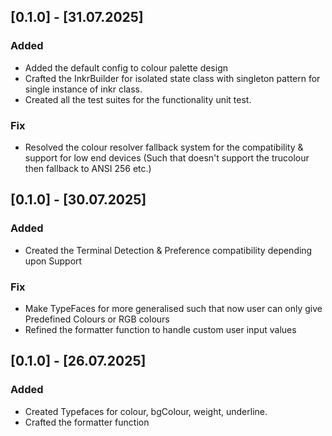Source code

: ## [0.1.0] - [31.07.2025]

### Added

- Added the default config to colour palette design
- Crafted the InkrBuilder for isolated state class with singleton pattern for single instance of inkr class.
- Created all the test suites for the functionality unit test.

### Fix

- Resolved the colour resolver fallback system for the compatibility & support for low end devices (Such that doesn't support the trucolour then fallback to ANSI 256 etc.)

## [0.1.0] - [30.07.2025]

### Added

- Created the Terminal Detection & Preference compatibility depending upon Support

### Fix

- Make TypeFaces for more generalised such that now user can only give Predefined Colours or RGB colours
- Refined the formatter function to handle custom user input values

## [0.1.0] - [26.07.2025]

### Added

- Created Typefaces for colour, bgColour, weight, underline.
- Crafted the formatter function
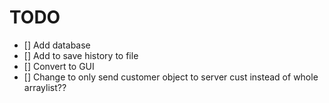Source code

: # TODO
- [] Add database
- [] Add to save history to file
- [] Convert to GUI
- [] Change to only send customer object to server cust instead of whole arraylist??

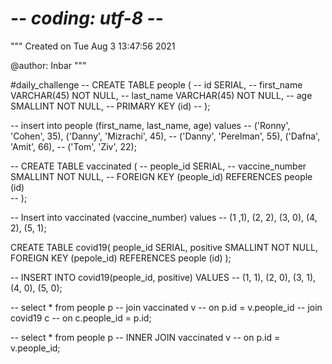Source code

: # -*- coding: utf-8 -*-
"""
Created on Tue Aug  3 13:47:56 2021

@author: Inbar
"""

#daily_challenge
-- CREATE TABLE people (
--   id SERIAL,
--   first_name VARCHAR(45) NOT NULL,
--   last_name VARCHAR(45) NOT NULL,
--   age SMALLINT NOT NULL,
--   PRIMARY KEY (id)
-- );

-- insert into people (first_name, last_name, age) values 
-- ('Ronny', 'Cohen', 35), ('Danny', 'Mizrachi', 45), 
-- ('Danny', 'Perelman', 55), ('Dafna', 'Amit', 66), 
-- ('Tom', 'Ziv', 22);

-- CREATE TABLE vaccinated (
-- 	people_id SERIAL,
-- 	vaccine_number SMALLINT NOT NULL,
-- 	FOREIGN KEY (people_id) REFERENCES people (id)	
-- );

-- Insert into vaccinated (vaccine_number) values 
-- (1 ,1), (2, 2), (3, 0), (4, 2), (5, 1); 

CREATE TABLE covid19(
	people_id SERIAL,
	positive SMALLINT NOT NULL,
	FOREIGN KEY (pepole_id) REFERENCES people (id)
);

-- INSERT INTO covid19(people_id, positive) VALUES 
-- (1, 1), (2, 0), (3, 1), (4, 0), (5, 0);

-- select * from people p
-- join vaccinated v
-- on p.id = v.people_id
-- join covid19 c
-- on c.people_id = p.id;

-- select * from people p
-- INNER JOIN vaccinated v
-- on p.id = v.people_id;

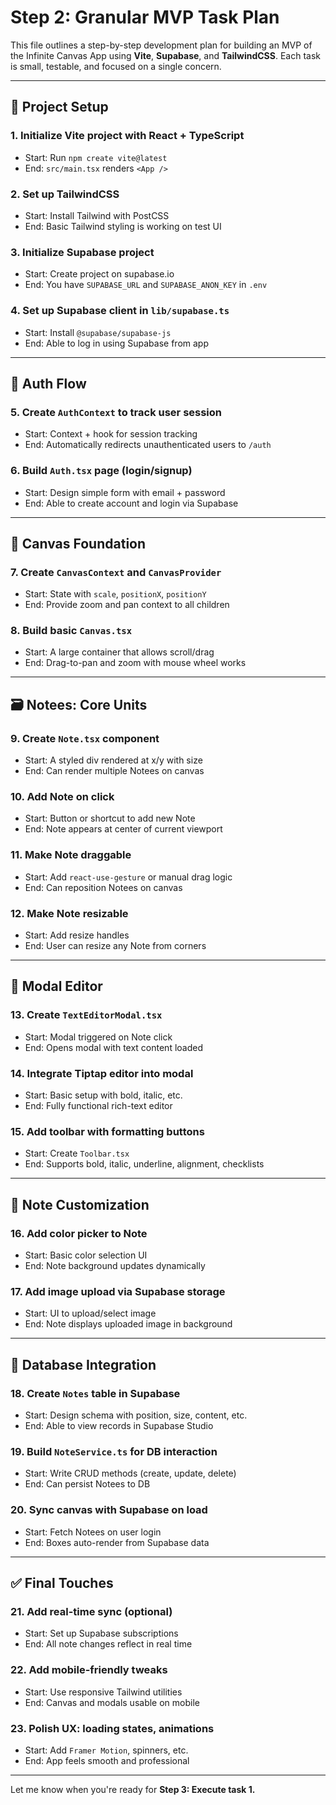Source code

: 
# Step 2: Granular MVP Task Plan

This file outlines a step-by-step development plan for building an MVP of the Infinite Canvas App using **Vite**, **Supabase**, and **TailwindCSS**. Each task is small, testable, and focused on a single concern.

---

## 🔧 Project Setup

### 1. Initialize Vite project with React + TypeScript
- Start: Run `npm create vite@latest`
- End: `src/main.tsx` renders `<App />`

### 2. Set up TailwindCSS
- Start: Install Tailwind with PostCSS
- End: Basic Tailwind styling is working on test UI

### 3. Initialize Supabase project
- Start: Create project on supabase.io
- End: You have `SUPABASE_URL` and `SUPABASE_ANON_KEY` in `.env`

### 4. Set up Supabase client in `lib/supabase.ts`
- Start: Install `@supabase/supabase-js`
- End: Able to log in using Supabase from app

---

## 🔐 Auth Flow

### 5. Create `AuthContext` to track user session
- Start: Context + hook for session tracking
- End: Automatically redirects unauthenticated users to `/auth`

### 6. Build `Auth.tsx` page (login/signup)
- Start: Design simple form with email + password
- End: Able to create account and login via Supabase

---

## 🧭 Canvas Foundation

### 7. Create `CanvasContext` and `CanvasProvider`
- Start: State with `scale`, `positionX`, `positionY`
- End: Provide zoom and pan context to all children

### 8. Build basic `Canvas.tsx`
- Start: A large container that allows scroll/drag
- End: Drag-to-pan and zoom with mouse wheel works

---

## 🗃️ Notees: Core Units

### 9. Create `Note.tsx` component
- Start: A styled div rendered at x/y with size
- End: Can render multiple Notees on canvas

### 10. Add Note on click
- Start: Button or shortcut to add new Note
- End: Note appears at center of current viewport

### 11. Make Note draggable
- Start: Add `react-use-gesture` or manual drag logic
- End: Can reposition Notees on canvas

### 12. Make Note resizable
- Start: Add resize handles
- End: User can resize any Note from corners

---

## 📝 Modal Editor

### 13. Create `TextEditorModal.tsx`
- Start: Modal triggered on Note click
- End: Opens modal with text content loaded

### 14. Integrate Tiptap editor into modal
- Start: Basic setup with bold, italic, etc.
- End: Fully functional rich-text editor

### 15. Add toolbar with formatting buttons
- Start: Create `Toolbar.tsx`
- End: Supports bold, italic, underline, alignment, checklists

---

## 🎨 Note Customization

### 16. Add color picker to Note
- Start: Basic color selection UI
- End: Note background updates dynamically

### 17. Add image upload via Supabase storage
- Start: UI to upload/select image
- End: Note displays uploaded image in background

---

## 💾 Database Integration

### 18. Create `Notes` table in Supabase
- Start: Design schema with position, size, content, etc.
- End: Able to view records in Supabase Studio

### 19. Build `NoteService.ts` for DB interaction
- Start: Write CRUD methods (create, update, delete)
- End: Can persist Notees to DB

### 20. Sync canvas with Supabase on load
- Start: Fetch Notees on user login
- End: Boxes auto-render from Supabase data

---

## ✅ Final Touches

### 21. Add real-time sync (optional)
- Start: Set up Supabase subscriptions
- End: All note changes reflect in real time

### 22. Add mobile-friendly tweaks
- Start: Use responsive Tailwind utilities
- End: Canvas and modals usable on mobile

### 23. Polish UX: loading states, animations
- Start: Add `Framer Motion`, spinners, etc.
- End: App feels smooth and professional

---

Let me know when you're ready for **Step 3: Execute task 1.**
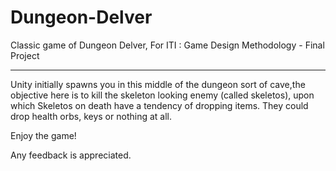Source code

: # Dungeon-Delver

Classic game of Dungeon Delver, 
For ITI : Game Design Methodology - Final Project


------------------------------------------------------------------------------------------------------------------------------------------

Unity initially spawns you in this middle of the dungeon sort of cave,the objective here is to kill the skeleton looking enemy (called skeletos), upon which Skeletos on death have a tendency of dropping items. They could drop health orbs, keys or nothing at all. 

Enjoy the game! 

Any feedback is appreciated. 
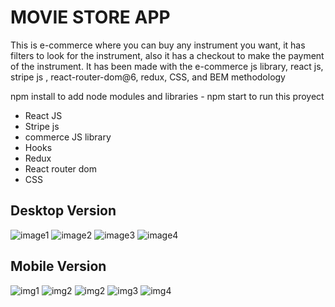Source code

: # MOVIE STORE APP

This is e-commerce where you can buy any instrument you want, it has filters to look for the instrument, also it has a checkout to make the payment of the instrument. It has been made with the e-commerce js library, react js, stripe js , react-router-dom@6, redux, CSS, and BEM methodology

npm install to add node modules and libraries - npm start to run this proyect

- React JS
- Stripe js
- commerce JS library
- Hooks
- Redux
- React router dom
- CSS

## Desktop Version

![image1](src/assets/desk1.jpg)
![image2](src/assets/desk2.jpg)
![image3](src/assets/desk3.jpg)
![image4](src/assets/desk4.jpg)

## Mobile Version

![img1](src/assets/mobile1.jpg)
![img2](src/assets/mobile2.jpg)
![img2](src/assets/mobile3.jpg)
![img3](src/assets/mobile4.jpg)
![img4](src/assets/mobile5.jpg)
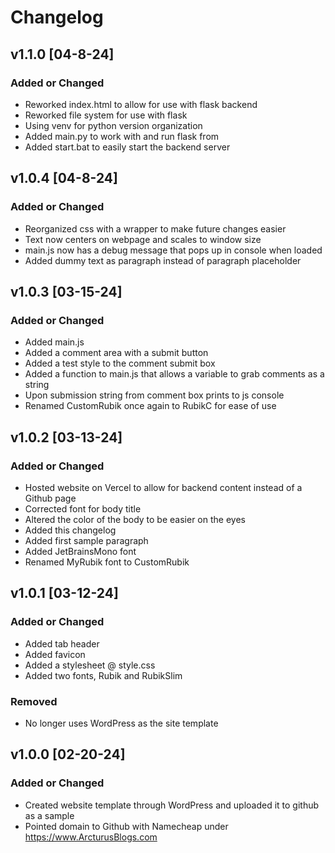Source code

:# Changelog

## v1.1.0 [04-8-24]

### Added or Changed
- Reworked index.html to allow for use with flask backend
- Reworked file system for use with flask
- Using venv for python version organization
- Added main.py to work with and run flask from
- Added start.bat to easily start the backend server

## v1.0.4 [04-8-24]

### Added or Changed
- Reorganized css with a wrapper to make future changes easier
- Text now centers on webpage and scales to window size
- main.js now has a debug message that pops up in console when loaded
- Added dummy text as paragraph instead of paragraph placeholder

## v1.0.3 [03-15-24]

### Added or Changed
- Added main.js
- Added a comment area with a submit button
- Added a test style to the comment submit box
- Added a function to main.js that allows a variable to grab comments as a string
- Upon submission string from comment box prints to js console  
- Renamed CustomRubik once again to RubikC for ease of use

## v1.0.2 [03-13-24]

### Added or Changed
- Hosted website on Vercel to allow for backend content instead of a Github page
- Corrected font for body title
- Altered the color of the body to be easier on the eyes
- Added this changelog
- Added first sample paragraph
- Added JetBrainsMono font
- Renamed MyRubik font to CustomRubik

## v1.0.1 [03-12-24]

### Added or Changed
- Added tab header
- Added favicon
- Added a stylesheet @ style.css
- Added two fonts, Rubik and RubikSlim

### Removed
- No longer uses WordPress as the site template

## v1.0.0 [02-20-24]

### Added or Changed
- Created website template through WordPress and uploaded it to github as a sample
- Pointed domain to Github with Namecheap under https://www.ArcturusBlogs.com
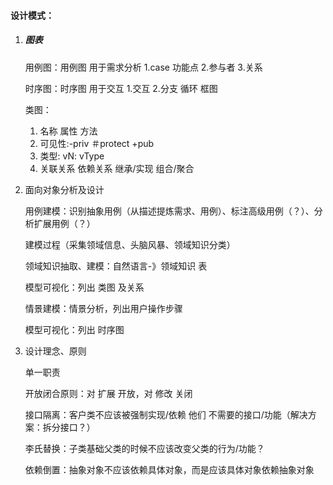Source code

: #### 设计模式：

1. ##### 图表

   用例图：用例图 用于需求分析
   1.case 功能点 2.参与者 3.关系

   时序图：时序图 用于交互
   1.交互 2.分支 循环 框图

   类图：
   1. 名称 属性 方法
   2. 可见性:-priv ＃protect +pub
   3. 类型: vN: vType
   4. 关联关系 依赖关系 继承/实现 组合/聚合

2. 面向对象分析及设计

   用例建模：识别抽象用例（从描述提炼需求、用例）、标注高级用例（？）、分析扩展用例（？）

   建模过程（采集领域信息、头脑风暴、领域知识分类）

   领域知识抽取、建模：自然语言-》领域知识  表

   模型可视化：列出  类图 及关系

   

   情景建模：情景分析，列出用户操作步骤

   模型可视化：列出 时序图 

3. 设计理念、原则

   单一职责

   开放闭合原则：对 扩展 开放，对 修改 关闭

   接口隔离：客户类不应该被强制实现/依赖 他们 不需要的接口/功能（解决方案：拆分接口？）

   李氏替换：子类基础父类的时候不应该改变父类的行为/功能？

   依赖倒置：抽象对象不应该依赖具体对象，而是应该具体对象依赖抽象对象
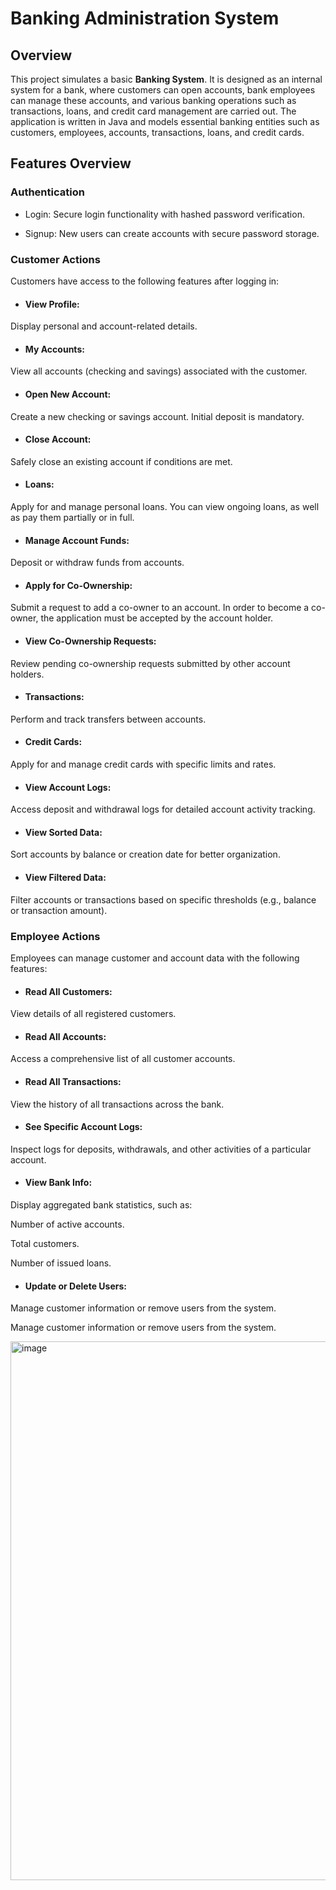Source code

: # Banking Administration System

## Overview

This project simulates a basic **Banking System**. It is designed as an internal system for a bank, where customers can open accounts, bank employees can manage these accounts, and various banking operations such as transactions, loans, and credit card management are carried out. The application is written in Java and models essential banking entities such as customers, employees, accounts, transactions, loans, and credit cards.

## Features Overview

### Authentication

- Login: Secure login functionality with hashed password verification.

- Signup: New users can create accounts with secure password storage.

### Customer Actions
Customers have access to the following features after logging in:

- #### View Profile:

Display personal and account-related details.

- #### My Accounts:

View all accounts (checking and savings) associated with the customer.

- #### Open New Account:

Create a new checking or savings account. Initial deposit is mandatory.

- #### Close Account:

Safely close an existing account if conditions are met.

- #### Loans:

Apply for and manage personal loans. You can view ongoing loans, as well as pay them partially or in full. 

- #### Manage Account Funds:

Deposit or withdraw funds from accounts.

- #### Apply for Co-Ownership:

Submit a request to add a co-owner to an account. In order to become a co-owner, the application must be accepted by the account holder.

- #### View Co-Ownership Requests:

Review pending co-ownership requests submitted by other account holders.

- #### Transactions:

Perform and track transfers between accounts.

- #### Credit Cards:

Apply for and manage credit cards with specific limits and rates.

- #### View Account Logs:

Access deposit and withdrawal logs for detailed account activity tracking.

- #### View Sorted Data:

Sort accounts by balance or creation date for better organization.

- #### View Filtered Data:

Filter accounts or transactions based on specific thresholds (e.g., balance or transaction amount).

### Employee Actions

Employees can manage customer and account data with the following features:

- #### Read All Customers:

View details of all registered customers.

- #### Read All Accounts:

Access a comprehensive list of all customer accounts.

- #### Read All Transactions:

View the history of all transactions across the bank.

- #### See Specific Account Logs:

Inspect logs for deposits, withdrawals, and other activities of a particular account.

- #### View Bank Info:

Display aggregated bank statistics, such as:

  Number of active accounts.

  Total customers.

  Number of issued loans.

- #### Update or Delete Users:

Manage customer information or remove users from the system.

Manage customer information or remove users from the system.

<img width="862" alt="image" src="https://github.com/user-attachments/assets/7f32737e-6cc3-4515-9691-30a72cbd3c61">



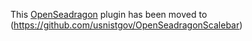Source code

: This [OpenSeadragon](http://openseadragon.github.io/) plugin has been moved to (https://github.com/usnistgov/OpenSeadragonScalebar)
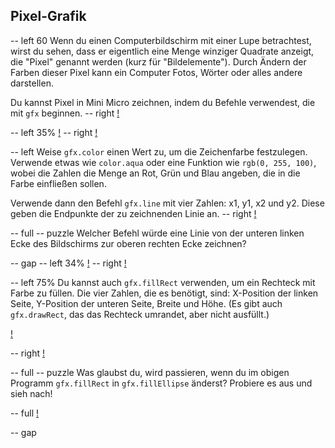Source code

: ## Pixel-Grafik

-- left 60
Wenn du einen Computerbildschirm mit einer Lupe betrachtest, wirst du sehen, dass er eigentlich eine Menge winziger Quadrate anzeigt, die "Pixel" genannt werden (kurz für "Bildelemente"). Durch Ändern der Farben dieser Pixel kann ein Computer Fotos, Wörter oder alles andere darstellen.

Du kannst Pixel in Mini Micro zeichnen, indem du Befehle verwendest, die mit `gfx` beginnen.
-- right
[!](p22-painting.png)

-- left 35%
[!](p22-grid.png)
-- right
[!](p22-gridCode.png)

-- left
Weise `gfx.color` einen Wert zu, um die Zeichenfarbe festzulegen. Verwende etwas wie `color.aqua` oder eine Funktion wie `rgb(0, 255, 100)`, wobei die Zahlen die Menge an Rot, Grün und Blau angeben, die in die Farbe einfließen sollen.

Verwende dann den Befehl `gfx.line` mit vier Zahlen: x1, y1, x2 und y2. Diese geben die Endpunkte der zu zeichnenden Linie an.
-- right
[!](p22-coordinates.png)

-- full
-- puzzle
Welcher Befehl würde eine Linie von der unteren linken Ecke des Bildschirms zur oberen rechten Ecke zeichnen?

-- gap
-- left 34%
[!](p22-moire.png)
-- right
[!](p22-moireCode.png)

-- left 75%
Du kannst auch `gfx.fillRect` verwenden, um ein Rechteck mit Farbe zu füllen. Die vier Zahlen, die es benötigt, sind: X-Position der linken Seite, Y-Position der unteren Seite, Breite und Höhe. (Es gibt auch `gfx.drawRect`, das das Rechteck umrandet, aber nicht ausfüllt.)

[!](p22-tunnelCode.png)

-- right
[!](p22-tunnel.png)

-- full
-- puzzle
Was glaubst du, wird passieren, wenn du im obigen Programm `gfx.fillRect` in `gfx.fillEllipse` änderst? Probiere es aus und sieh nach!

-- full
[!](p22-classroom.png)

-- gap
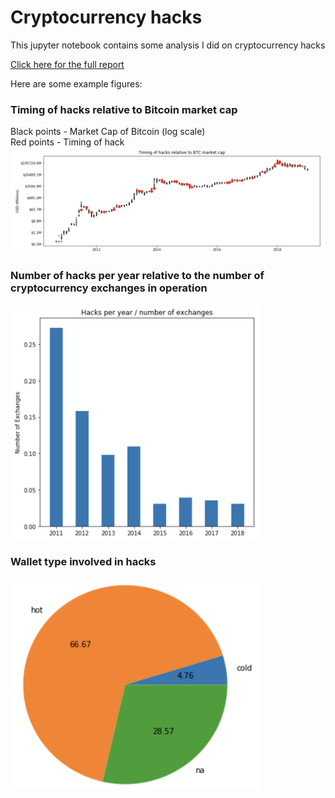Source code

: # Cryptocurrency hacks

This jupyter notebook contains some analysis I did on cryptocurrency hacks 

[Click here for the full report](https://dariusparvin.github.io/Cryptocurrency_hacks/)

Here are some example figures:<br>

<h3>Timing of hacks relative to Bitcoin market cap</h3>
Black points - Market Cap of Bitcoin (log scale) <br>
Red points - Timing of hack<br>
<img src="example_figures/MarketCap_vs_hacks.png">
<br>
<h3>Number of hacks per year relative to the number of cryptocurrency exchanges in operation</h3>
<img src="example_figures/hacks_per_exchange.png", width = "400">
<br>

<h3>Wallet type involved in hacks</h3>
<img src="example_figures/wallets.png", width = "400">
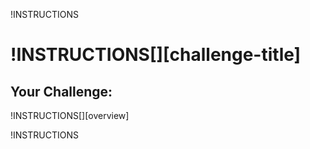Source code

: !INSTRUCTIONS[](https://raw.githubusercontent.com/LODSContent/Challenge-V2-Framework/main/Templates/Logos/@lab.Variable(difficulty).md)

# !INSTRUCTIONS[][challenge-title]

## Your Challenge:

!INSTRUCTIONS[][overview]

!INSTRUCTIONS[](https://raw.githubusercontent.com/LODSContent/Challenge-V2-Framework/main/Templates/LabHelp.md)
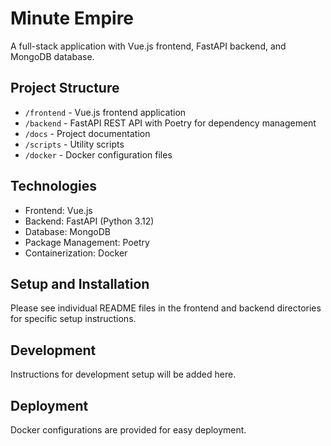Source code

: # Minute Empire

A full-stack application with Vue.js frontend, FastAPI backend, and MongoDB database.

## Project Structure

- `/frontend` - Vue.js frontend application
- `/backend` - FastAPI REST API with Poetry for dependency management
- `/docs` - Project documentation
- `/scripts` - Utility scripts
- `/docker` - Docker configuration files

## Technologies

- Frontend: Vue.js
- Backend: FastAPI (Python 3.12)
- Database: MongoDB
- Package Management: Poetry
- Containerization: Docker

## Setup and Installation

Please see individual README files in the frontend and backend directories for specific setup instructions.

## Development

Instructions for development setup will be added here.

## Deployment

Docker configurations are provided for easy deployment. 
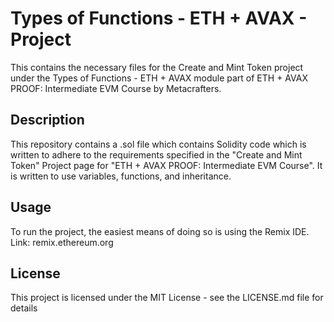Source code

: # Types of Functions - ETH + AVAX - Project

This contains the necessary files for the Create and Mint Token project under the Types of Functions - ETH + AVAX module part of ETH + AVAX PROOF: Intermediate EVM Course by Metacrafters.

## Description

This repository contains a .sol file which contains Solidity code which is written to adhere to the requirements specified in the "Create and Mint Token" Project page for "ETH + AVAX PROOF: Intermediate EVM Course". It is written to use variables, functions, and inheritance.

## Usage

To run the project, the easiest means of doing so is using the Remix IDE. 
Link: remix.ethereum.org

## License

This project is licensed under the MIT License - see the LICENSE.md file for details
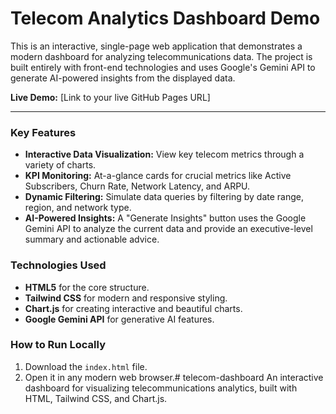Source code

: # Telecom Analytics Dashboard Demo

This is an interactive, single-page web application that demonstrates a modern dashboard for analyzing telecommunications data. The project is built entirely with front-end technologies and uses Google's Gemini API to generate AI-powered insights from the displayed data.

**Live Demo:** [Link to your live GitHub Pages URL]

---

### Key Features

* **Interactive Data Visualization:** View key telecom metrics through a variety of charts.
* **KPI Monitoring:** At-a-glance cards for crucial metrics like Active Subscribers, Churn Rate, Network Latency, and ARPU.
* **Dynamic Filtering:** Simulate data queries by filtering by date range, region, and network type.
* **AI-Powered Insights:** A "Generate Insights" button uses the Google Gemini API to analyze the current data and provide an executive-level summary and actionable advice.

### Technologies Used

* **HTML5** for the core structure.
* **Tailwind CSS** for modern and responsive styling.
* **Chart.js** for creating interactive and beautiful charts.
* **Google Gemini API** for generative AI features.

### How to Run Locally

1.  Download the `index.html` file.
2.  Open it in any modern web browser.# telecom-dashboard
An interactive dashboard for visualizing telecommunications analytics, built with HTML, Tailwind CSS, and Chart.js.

*ACTIVITY:*
Tally the lines above containing "easier". Answer with the count only.

*RESULT OF THE EXERCISE:*
2